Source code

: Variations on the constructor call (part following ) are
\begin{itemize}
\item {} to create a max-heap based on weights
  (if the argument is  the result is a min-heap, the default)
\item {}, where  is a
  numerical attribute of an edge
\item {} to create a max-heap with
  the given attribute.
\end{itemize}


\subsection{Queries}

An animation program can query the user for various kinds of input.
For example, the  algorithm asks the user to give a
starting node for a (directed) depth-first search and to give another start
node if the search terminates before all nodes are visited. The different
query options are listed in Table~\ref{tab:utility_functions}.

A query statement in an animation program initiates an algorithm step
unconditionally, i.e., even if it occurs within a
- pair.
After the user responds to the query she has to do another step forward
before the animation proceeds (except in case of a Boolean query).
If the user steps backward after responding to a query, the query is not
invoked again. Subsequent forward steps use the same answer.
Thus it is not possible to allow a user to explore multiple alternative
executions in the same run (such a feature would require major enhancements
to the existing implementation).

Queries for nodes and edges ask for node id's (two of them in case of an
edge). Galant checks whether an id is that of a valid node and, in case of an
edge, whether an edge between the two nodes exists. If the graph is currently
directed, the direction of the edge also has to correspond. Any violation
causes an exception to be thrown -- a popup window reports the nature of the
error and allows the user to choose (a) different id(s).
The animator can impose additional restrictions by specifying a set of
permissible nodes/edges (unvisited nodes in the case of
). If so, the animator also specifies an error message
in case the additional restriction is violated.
----
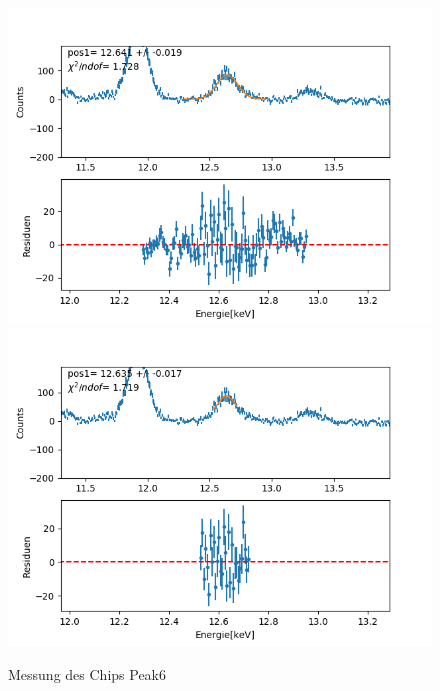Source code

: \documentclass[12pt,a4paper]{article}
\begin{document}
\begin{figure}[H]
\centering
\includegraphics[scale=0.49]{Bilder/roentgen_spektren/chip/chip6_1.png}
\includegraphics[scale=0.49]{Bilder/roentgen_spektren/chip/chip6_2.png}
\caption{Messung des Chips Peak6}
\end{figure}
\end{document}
----
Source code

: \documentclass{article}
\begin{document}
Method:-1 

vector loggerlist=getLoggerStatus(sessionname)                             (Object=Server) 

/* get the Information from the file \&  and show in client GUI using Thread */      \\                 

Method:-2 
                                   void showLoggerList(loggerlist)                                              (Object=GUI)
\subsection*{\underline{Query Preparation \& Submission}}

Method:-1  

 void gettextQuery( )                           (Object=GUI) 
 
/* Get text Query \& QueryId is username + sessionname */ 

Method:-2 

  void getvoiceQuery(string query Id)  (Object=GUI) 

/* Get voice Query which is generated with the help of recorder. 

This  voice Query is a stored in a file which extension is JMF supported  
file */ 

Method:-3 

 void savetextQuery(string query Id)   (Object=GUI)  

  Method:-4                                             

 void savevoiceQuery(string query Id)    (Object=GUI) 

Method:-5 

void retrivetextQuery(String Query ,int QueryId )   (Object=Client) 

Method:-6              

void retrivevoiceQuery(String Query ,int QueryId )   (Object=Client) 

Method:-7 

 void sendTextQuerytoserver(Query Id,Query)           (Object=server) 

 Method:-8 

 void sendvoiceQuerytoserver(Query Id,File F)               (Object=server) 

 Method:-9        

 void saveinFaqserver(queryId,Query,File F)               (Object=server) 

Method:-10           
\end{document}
----
### Your task:
Copy every line from the records above that contains the string "also".

### Result of this task:
directed, the direction of the edge also has to correspond. Any violation
). If so, the animator also specifies an error message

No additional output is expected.